Saved data entries
----

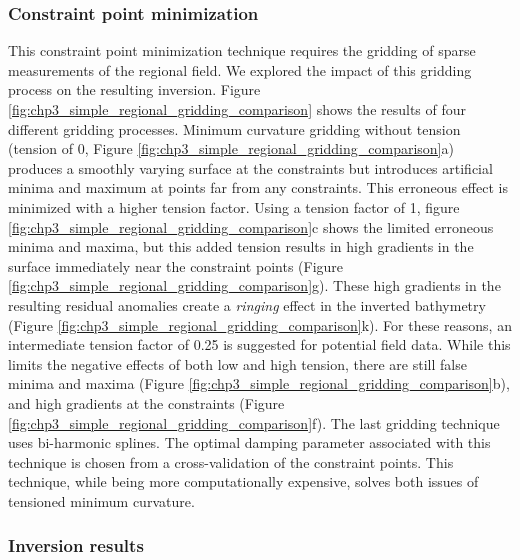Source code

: \subsubsection{Constraint point minimization}

This constraint point minimization technique requires the gridding of sparse measurements of the regional field. We explored the impact of this gridding process on the resulting inversion. Figure \ref{fig:chp3_simple_regional_gridding_comparison} shows the results of four different gridding processes. Minimum curvature gridding without tension (tension of 0, Figure \ref{fig:chp3_simple_regional_gridding_comparison}a) produces a smoothly varying surface at the constraints but introduces artificial minima and maximum at points far from any constraints. This erroneous effect is minimized with a higher tension factor. Using a tension factor of 1, figure \ref{fig:chp3_simple_regional_gridding_comparison}c shows the limited erroneous minima and maxima, but this added tension results in high gradients in the surface immediately near the constraint points (Figure \ref{fig:chp3_simple_regional_gridding_comparison}g). These high gradients in the resulting residual anomalies create a \textit{ringing} effect in the inverted bathymetry (Figure \ref{fig:chp3_simple_regional_gridding_comparison}k). For these reasons, an intermediate tension factor of 0.25 is suggested for potential field data. While this limits the negative effects of both low and high tension, there are still false minima and maxima (Figure \ref{fig:chp3_simple_regional_gridding_comparison}b), and high gradients at the constraints (Figure \ref{fig:chp3_simple_regional_gridding_comparison}f). The last gridding technique uses bi-harmonic splines. The optimal damping parameter associated with this technique is chosen from a cross-validation of the constraint points. This technique, while being more computationally expensive, solves both issues of tensioned minimum curvature. 

\subsubsection{Inversion results}

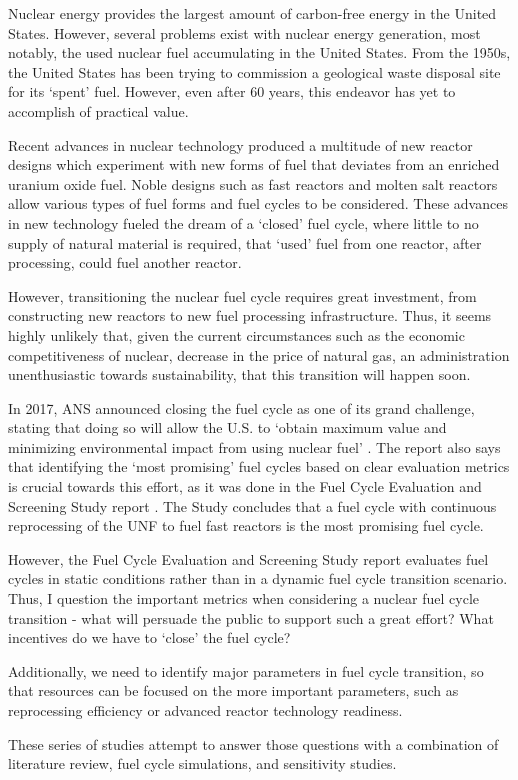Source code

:Nuclear energy provides the largest amount of carbon-free energy
in the United States. However, several problems exist with nuclear
energy generation, most notably, the used nuclear fuel accumulating
in the United States.
From the 1950s, the United States has been trying to commission a
geological waste disposal site for its `spent' fuel. However, even
after 60 years, this endeavor has yet to accomplish of practical value.

Recent advances in nuclear technology produced
a multitude of new reactor designs which experiment with new forms
of fuel that deviates from an enriched uranium oxide fuel.
Noble designs such as fast reactors and molten salt reactors
allow various types of fuel forms and fuel cycles to be considered. These advances in new
technology fueled the dream of a `closed' fuel cycle, where little to no
supply of natural material is required, that `used' fuel from one reactor,
after processing, could fuel another reactor.

However, transitioning the nuclear fuel cycle requires great investment,
from constructing new reactors to new fuel processing infrastructure.
Thus, it seems highly unlikely that, given the current circumstances
such as the economic competitiveness of nuclear, decrease in the price of natural
gas, an administration unenthusiastic towards sustainability, that
this transition will happen soon.

In 2017, \gls{ANS} announced closing the fuel cycle as one of its
grand challenge, stating that doing so will allow the U.S.
to `obtain maximum value and minimizing environmental
impact from using nuclear fuel' \cite{_ans_2017}.
The report also says that identifying the `most promising'
fuel cycles based on clear evaluation metrics is crucial towards
this effort, as it was done in the Fuel Cycle Evaluation and Screening
Study report \cite{wigeland_nuclear_2014}. The Study concludes that
a fuel cycle with continuous reprocessing of the \gls{UNF} to
fuel fast reactors is the most promising fuel cycle.

However, the Fuel Cycle Evaluation and Screening Study report
evaluates fuel cycles in static conditions rather than
in a dynamic fuel cycle transition scenario.
Thus, I question the important metrics when considering
a nuclear fuel cycle transition - what will persuade
the public to support such a great effort? What incentives
do we have to `close' the fuel cycle?

Additionally, we need to identify major parameters in
fuel cycle transition, so that resources can be
focused on the more important parameters, such as reprocessing
efficiency or advanced reactor technology readiness.

These series of studies attempt to answer those questions with a
combination of literature review, fuel cycle simulations, and sensitivity
studies.
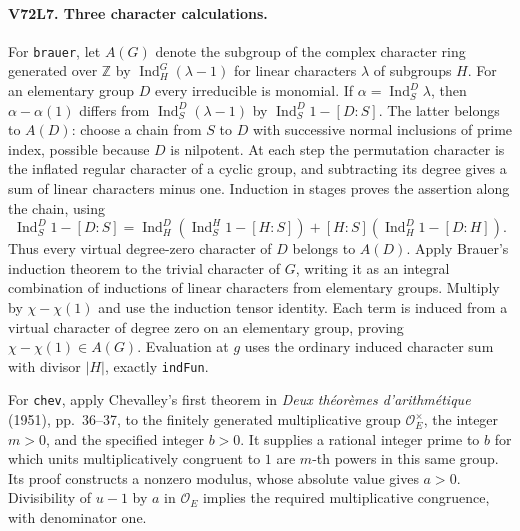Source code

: \paragraph{V72L7. Three character calculations.}
For \texttt{brauer}, let $A(G)$ denote the subgroup of the complex
character ring generated over $\mathbb Z$ by
$\operatorname{Ind}_H^G(\lambda-1)$ for linear characters $\lambda$
of subgroups $H$. For an elementary group $D$ every irreducible is
monomial. If $\alpha=\operatorname{Ind}_S^D\lambda$, then
$\alpha-\alpha(1)$ differs from
$\operatorname{Ind}_S^D(\lambda-1)$ by
$\operatorname{Ind}_S^D1-[D:S]$. The latter belongs to $A(D)$:
choose a chain from $S$ to $D$ with successive normal inclusions of
prime index, possible because $D$ is nilpotent. At each step the
permutation character is the inflated regular character of a cyclic
group, and subtracting its degree gives a sum of linear characters
minus one. Induction in stages proves the assertion along the chain,
using
\[
 \operatorname{Ind}_S^D1-[D:S]
 =\operatorname{Ind}_H^D(\operatorname{Ind}_S^H1-[H:S])
   +[H:S](\operatorname{Ind}_H^D1-[D:H]).
\]
Thus every virtual degree-zero character of $D$ belongs to $A(D)$.
Apply Brauer's induction theorem to the trivial character of $G$,
writing it as an integral combination of inductions of linear
characters from elementary groups. Multiply by
$\chi-\chi(1)$ and use the induction tensor identity. Each term is
induced from a virtual character of degree zero on an elementary
group, proving $\chi-\chi(1)\in A(G)$. Evaluation at $g$ uses the
ordinary induced character sum with divisor $|H|$, exactly
\texttt{indFun}.

For \texttt{chev}, apply Chevalley's first theorem in
\emph{Deux théorèmes d'arithmétique} (1951), pp.~36--37, to the
finitely generated multiplicative group $\mathcal O_E^\times$,
the integer $m>0$, and the specified integer $b>0$. It supplies a
rational integer prime to $b$ for which units multiplicatively
congruent to $1$ are $m$-th powers in this same group. Its proof
constructs a nonzero modulus, whose absolute value gives $a>0$.
Divisibility of $u-1$ by $a$ in $\mathcal O_E$ implies the required
multiplicative congruence, with denominator one.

----

_TASK INSTRUCTIONS_
Reproduce each line of the records exactly, and omit every picture.

_ANSWER TO THIS PROBLEM_
Source code

: \subsubsection{Constraint point minimization}

This constraint point minimization technique requires the gridding of sparse measurements of the regional field. We explored the impact of this gridding process on the resulting inversion. Figure \ref{fig:chp3_simple_regional_gridding_comparison} shows the results of four different gridding processes. Minimum curvature gridding without tension (tension of 0, Figure \ref{fig:chp3_simple_regional_gridding_comparison}a) produces a smoothly varying surface at the constraints but introduces artificial minima and maximum at points far from any constraints. This erroneous effect is minimized with a higher tension factor. Using a tension factor of 1, figure \ref{fig:chp3_simple_regional_gridding_comparison}c shows the limited erroneous minima and maxima, but this added tension results in high gradients in the surface immediately near the constraint points (Figure \ref{fig:chp3_simple_regional_gridding_comparison}g). These high gradients in the resulting residual anomalies create a \textit{ringing} effect in the inverted bathymetry (Figure \ref{fig:chp3_simple_regional_gridding_comparison}k). For these reasons, an intermediate tension factor of 0.25 is suggested for potential field data. While this limits the negative effects of both low and high tension, there are still false minima and maxima (Figure \ref{fig:chp3_simple_regional_gridding_comparison}b), and high gradients at the constraints (Figure \ref{fig:chp3_simple_regional_gridding_comparison}f). The last gridding technique uses bi-harmonic splines. The optimal damping parameter associated with this technique is chosen from a cross-validation of the constraint points. This technique, while being more computationally expensive, solves both issues of tensioned minimum curvature. 

\subsubsection{Inversion results}

Source code

:Nuclear energy provides the largest amount of carbon-free energy
in the United States. However, several problems exist with nuclear
energy generation, most notably, the used nuclear fuel accumulating
in the United States.
From the 1950s, the United States has been trying to commission a
geological waste disposal site for its `spent' fuel. However, even
after 60 years, this endeavor has yet to accomplish of practical value.

Recent advances in nuclear technology produced
a multitude of new reactor designs which experiment with new forms
of fuel that deviates from an enriched uranium oxide fuel.
Noble designs such as fast reactors and molten salt reactors
allow various types of fuel forms and fuel cycles to be considered. These advances in new
technology fueled the dream of a `closed' fuel cycle, where little to no
supply of natural material is required, that `used' fuel from one reactor,
after processing, could fuel another reactor.

However, transitioning the nuclear fuel cycle requires great investment,
from constructing new reactors to new fuel processing infrastructure.
Thus, it seems highly unlikely that, given the current circumstances
such as the economic competitiveness of nuclear, decrease in the price of natural
gas, an administration unenthusiastic towards sustainability, that
this transition will happen soon.

In 2017, \gls{ANS} announced closing the fuel cycle as one of its
grand challenge, stating that doing so will allow the U.S.
to `obtain maximum value and minimizing environmental
impact from using nuclear fuel' \cite{_ans_2017}.
The report also says that identifying the `most promising'
fuel cycles based on clear evaluation metrics is crucial towards
this effort, as it was done in the Fuel Cycle Evaluation and Screening
Study report \cite{wigeland_nuclear_2014}. The Study concludes that
a fuel cycle with continuous reprocessing of the \gls{UNF} to
fuel fast reactors is the most promising fuel cycle.

However, the Fuel Cycle Evaluation and Screening Study report
evaluates fuel cycles in static conditions rather than
in a dynamic fuel cycle transition scenario.
Thus, I question the important metrics when considering
a nuclear fuel cycle transition - what will persuade
the public to support such a great effort? What incentives
do we have to `close' the fuel cycle?

Additionally, we need to identify major parameters in
fuel cycle transition, so that resources can be
focused on the more important parameters, such as reprocessing
efficiency or advanced reactor technology readiness.

These series of studies attempt to answer those questions with a
combination of literature review, fuel cycle simulations, and sensitivity
studies.
Source code

: \paragraph{V72L7. Three character calculations.}
For \texttt{brauer}, let $A(G)$ denote the subgroup of the complex
character ring generated over $\mathbb Z$ by
$\operatorname{Ind}_H^G(\lambda-1)$ for linear characters $\lambda$
of subgroups $H$. For an elementary group $D$ every irreducible is
monomial. If $\alpha=\operatorname{Ind}_S^D\lambda$, then
$\alpha-\alpha(1)$ differs from
$\operatorname{Ind}_S^D(\lambda-1)$ by
$\operatorname{Ind}_S^D1-[D:S]$. The latter belongs to $A(D)$:
choose a chain from $S$ to $D$ with successive normal inclusions of
prime index, possible because $D$ is nilpotent. At each step the
permutation character is the inflated regular character of a cyclic
group, and subtracting its degree gives a sum of linear characters
minus one. Induction in stages proves the assertion along the chain,
using
\[
 \operatorname{Ind}_S^D1-[D:S]
 =\operatorname{Ind}_H^D(\operatorname{Ind}_S^H1-[H:S])
   +[H:S](\operatorname{Ind}_H^D1-[D:H]).
\]
Thus every virtual degree-zero character of $D$ belongs to $A(D)$.
Apply Brauer's induction theorem to the trivial character of $G$,
writing it as an integral combination of inductions of linear
characters from elementary groups. Multiply by
$\chi-\chi(1)$ and use the induction tensor identity. Each term is
induced from a virtual character of degree zero on an elementary
group, proving $\chi-\chi(1)\in A(G)$. Evaluation at $g$ uses the
ordinary induced character sum with divisor $|H|$, exactly
\texttt{indFun}.

For \texttt{chev}, apply Chevalley's first theorem in
\emph{Deux théorèmes d'arithmétique} (1951), pp.~36--37, to the
finitely generated multiplicative group $\mathcal O_E^\times$,
the integer $m>0$, and the specified integer $b>0$. It supplies a
rational integer prime to $b$ for which units multiplicatively
congruent to $1$ are $m$-th powers in this same group. Its proof
constructs a nonzero modulus, whose absolute value gives $a>0$.
Divisibility of $u-1$ by $a$ in $\mathcal O_E$ implies the required
multiplicative congruence, with denominator one.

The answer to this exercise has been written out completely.